By Forrest Crellin
PARIS (Reuters) – Industrial action disrupting French refineries, liquefied natural gas (LNG) terminals, power supply and reactor maintenance stretched into a 16th day on Thursday as protests against the government’s forced pension plan reform continue.
The action is part of a nationwide movement against pension system changes including increasing the retirement age by two years to 64, which President Emmanuel Macron has said he is trying to move on from to start other reforms.
Force majeure was declared at the Dunkirk liquefied natural gas (LNG) terminal in northern France on Thursday after operations were disrupted by the strike, operator Fluxys said in an online bulletin.
The action is expected to last until early Friday, restricting delivery capacity at the site to 70 gigawatt-hours per day (GWh/d), the bulletin said.

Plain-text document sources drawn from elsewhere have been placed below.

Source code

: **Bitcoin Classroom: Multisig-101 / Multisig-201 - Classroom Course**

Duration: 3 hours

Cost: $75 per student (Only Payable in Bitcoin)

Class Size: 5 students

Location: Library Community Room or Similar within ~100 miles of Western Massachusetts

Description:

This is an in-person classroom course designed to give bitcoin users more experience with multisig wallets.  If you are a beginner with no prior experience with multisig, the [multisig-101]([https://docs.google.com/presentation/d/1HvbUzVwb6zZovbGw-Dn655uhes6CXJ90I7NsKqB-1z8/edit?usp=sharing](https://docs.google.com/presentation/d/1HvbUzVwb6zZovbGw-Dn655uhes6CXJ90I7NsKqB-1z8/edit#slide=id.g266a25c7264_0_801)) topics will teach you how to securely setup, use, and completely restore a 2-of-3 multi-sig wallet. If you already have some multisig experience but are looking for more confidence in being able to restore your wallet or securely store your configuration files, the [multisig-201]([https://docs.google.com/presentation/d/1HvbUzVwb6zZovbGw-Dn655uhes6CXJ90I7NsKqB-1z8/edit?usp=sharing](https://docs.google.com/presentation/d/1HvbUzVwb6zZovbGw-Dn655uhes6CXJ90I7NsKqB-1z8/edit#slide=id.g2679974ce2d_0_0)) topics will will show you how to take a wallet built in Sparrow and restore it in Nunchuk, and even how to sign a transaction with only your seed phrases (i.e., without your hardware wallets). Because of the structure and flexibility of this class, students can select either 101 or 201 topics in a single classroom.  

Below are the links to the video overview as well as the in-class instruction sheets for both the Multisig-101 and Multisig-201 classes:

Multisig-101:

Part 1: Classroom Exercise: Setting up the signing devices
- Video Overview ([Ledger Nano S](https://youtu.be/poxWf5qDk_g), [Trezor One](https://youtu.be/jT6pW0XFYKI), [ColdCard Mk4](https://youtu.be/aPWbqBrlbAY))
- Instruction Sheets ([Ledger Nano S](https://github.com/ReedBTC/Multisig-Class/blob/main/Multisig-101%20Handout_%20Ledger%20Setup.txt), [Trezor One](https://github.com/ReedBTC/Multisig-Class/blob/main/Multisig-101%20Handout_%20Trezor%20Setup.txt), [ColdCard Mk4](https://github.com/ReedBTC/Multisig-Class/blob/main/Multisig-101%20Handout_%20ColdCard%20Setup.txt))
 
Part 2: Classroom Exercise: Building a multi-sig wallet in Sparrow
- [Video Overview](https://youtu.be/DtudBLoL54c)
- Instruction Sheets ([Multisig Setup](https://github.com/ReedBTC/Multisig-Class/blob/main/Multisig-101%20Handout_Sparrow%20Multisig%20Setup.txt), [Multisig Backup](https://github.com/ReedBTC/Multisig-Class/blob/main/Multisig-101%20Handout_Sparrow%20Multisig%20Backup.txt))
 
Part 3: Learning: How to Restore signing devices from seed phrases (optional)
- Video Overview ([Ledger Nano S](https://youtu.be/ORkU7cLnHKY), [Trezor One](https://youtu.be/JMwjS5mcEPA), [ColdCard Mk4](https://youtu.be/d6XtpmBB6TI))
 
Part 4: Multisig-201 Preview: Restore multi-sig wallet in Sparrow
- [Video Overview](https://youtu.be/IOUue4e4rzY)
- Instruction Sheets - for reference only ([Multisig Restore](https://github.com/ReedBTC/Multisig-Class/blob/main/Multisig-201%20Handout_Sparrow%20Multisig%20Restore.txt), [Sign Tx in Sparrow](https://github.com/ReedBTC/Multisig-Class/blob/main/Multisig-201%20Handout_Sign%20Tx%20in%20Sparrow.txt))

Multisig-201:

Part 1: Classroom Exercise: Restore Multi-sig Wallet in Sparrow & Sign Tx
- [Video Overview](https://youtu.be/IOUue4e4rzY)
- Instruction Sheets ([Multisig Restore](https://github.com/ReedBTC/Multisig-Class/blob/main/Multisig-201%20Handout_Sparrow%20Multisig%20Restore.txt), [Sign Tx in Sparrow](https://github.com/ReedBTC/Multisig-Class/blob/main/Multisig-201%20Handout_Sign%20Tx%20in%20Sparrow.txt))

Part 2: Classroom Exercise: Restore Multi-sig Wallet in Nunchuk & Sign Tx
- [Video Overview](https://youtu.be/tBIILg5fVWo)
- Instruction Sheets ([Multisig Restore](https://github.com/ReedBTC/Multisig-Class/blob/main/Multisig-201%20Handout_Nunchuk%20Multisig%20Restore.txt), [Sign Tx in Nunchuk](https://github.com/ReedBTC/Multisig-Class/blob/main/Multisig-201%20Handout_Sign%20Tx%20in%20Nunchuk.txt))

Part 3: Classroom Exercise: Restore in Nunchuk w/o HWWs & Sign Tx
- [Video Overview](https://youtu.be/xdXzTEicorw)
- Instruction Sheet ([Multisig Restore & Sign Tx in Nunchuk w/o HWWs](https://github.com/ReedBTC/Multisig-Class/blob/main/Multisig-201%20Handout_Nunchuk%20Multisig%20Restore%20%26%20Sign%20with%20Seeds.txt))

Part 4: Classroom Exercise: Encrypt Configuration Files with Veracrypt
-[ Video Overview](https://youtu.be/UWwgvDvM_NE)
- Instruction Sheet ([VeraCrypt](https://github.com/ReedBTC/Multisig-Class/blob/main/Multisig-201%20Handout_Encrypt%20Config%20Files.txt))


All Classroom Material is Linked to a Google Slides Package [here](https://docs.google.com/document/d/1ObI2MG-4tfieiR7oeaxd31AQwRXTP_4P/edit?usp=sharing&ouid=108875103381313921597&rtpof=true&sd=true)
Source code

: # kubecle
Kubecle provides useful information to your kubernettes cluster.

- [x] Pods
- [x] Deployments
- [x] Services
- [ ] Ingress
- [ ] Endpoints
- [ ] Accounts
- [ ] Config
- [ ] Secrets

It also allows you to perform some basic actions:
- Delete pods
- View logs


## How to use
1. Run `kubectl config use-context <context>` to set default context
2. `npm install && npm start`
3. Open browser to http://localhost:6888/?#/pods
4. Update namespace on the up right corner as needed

A general meeting will be held with workers around noon on Friday to decide if the strike will be renewed, a union source said.
On the refining side, the French government renewed the requisition order for staff at the Fos-sur-Mer petrol depot operated by Gas Depots of Fos (DPF), an energy ministry spokesperson said.
A requisition order has also been prepared for the Gonfreville site in northern France, TotalEnergies’ biggest refinery in the country, but the formal notification has not been issued at this stage, the spokesperson added.
Gonfreville was shuttered on Tuesday due to the strike, a spokesperson had said, which has left storage tanks near full.
“I say it forcefully: if the strike is a fundamental constitutional right, blocking (infrastructure) is not one,” energy minister Agnès Pannier-Runacher said.
Unions said they would continue their protest.
“We don’t have any other choice but to go on strike and to block the economy until (Macron) surrenders and withdraws his project,” Fabrice Criquet, FO-ADP union general secretary, said.
Some 37% of TotalEnergies’ operational staff took part in the strike on Thursday morning, a company spokesperson said, disrupting operations at several refineries and depots.
Eleven nuclear reactors had their maintenance blocked, a CGT union official said. This includes the Penly 1 reactor which was discovered to have new stress corrosion cracks earlier this month. Maintenance disruptions have lasted for 11 days.
French power availability was reduced by 21 gigawatts (GW) at nuclear, thermal, and hydropower plants, the union representative said.